All genre fiction is bound by rules, but mystery stories are among the most formulaic of all. Raymond Chandler, Ronald Knox, and S.S. Van Dine all tried their hands at codifying the exact laws of detective fiction, and they all agreed on the major points. The reader must be provided all the information necessary to solve the crime themselves. The guilty party must be a character already known to the audience. Supernatural methods of both crime and investigation are strictly forbidden. These rules enable the construction of tight, satisfying mystery yarns, but by design, they allow a savvy reader to deduce the end of almost any story that obeys them. They reduce mysteries to math, and the climactic reveal is the equals sign that connects the formula to the only logical solution that must follow it.

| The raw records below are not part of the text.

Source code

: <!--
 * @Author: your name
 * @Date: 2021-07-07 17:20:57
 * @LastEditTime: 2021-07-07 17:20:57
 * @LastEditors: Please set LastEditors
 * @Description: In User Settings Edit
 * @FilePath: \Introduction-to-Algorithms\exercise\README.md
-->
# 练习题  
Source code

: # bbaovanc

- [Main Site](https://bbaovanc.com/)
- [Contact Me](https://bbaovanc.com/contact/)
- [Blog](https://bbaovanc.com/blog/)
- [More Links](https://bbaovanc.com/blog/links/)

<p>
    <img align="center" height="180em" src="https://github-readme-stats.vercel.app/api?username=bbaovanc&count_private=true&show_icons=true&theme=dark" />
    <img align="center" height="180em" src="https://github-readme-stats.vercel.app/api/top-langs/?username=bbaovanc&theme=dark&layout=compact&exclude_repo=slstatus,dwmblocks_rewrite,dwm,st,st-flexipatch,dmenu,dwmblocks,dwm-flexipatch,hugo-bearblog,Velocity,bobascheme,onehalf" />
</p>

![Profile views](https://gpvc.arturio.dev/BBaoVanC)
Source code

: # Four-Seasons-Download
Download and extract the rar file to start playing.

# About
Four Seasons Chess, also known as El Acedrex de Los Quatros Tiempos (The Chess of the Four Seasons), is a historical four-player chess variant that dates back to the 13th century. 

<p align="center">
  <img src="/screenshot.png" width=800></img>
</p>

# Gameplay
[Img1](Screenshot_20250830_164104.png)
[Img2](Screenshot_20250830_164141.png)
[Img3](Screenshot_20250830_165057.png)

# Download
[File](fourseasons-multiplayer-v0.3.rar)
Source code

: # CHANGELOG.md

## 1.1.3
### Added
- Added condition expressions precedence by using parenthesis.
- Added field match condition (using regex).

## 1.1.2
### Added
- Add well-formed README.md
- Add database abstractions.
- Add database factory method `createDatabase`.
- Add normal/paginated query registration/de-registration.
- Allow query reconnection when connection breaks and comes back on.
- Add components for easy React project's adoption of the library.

Despite the absurd resolution to the story, Curious Village never actually breaks the agreed-upon rules of detective fiction. The clues that help Layton reach this preposterous conclusion—clockwork gears found near ostensible corpses, kidnapping victims reappearing with no memory—are never hidden from the audience, theoretically enabling shrewd players to make the same deductions. None of the story’s seemingly inexplicable events are the result of magic or unpredictable paranormal forces. Like any self-respecting mystery, the correct solution in Curious Village is the only one that answers all its questions. Unlike most self-respecting mysteries, the resolution leaves the world seeming more interesting, not less.

On paper, a character who exposes injustice and squashes superstition with insight and wit alone is a hero, but it’s difficult to really admire a hero who makes everything they touch more boring. Every time sleuths are able to prove that a ghost ship was an illusion made with mirrors and dry ice or that a seemingly unsolvable locked-room murder was committed with the use of a secret passage, they reveal that life is more mundane than it first appears. Sherlock Holmes, Nancy Drew, even the sleuthing burnouts of Scooby-Doo are private investigators who won’t be stopped until the truth is known and the guilty have been punished. But after the hundredth time that the pirate’s ghost turns out to just be Old Farmer Gaptooth in a rubber mask, it’s difficult to share in their enthusiasm for truth and justice. When Professor Layton proves that ghosts aren’t real, he does it by stumbling on a still-living prehistoric sea monster that goes on to have a climactic battle against a giant robot. If that’s the sort of truth that’s struggling to come out, then lead on, professor.